Over the course of the summer of 2007, Defendants did not produce any of the electronically stored information ("ESI") sought in the document request at issue, whether in redacted or unredacted form. Rather, in light of substantial concerns that had arisen in this case with respect to ESI production, the Court convened an October 4, 2007 status conference to address this matter, and then issued an order imposing a deadline of October 31, 2007 for Defendants to provide Plaintiffs with their plans for the production of ESI. Moreover, the production of paper documents by Defendants Henry Ford and Oakwood during this period was limited to a single sample personnel file from each of these institutions, which Plaintiffs evidently requested to assess the feasibility of extracting relevant information from paper files rather than computer databases. In producing these sample files, Defendants redacted the personal identifying information contained in these materials, and Plaintiffs made no objection to these redactions.

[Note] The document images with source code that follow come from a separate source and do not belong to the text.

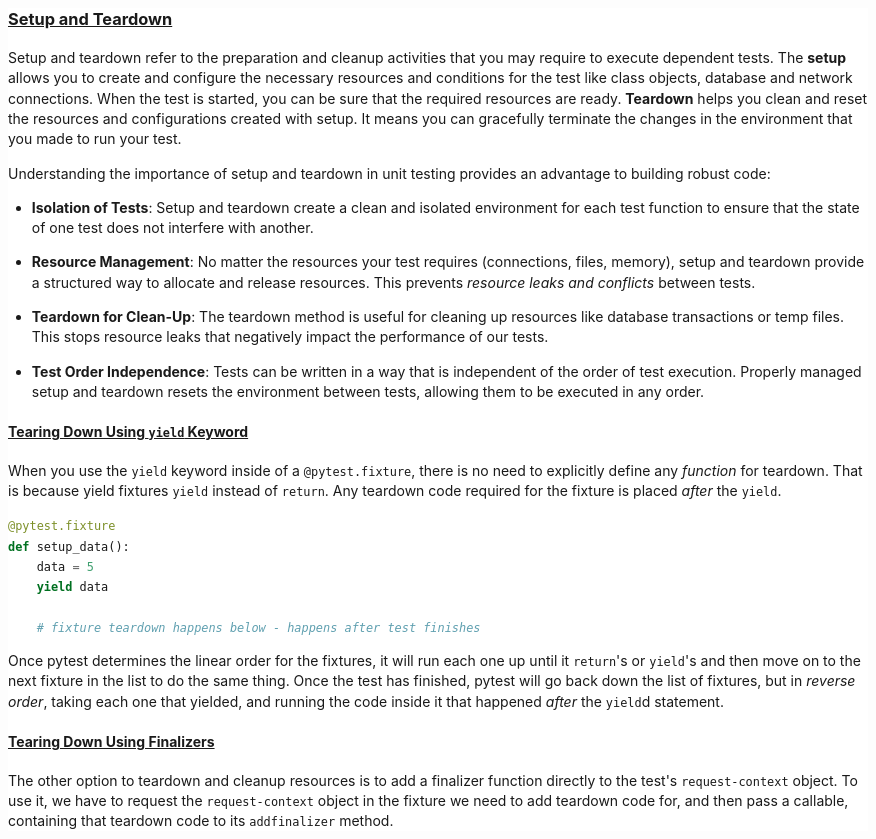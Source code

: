 ### [Setup and Teardown](https://pytest-with-eric.com/pytest-best-practices/pytest-setup-teardown/)

Setup and teardown refer to the preparation and cleanup activities that you may require to execute dependent tests. The **setup** allows you to create and configure the necessary resources and conditions for the test like class objects, database and network connections. When the test is started, you can be sure that the required resources are ready. **Teardown** helps you clean and reset the resources and configurations created with setup. It means you can gracefully terminate the changes in the environment that you made to run your test.

Understanding the importance of setup and teardown in unit testing provides an advantage to building robust code:

* **Isolation of Tests**: Setup and teardown create a clean and isolated environment for each test function to ensure that the state of one test does not interfere with another.

* **Resource Management**: No matter the resources your test requires (connections, files, memory), setup and teardown provide a structured way to allocate and release resources. This prevents *resource leaks and conflicts* between tests.

* **Teardown for Clean-Up**: The teardown method is useful for cleaning up resources like database transactions or temp files. This stops resource leaks that negatively impact the performance of our tests.

* **Test Order Independence**: Tests can be written in a way that is independent of the order of test execution. Properly managed setup and teardown resets the environment between tests, allowing them to be executed in any order.

#### [Tearing Down Using `yield` Keyword](https://docs.pytest.org/en/stable/how-to/fixtures.html#yield-fixtures-recommended)

When you use the `yield` keyword inside of a `@pytest.fixture`, there is no need to explicitly define any *function* for teardown. That is because yield fixtures `yield` instead of `return`. Any teardown code required for the fixture is placed *after* the `yield`.

```python
@pytest.fixture
def setup_data():
    data = 5
    yield data

    # fixture teardown happens below - happens after test finishes
```

Once pytest determines the linear order for the fixtures, it will run each one up until it `return`'s or `yield`'s and then move on to the next fixture in the list to do the same thing. Once the test has finished, pytest will go back down the list of fixtures, but in *reverse order*, taking each one that yielded, and running the code inside it that happened *after* the `yield`d statement.

#### [Tearing Down Using Finalizers](https://docs.pytest.org/en/stable/how-to/fixtures.html#adding-finalizers-directly)

The other option to teardown and cleanup resources is to add a finalizer function directly to the test's `request-context` object. To use it, we have to request the `request-context` object in the fixture we need to add teardown code for, and then pass a callable, containing that teardown code to its `addfinalizer` method.
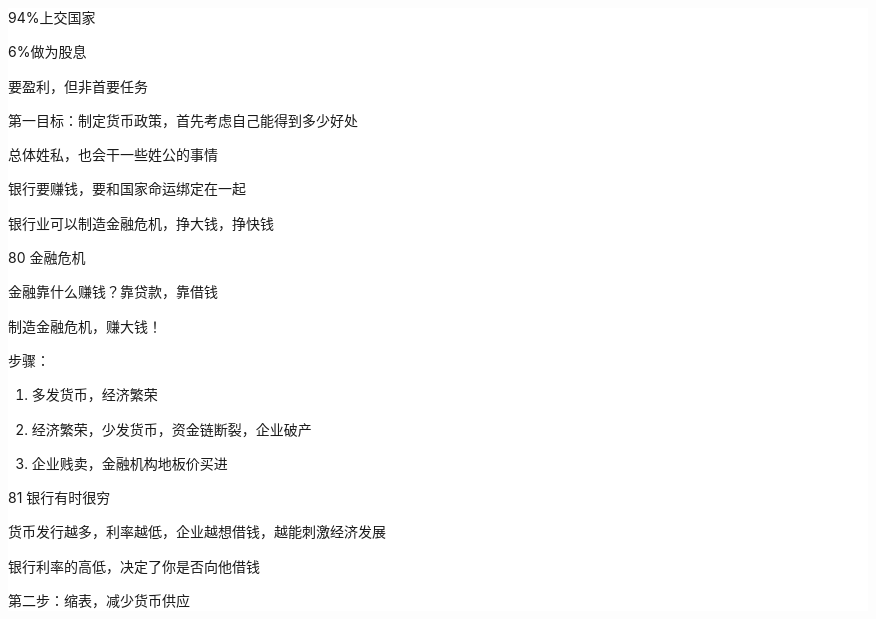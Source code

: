 

94%上交国家



6%做为股息



要盈利，但非首要任务



第一目标：制定货币政策，首先考虑自己能得到多少好处



总体姓私，也会干一些姓公的事情



银行要赚钱，要和国家命运绑定在一起



银行业可以制造金融危机，挣大钱，挣快钱







80 金融危机



金融靠什么赚钱？靠贷款，靠借钱



制造金融危机，赚大钱！



步骤：



1. 多发货币，经济繁荣



2. 经济繁荣，少发货币，资金链断裂，企业破产



3. 企业贱卖，金融机构地板价买进







81 银行有时很穷



货币发行越多，利率越低，企业越想借钱，越能刺激经济发展



银行利率的高低，决定了你是否向他借钱



第二步：缩表，减少货币供应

Defendant Beaumont produced neither ESI nor paper documents during the summer of 2007 — or, indeed, at any time during that year. As noted, Beaumont had only recently been named as a party to this suit, and it did not serve its written response to Plaintiffs' request for production until September 17, 2007.

During this same period, however, Plaintiffs' counsel sent a July 30, 2007 letter to Defendants, enclosing an order recently entered in a similar nurse wage case, Reed v. Advocate Health Care, No. 06-C-3337 (N.D. Ill.), in which the court had directed the defendant health care institutions not to redact personal identifying information from their document production. Plaintiffs' counsel opined that this ruling "correctly states the law," and cautioned that Plaintiffs would "oppose any effort by Defendants in this matter to redact personal identifying information from their document or database[] [production." (Henry Ford's Objections, Ex. 4.)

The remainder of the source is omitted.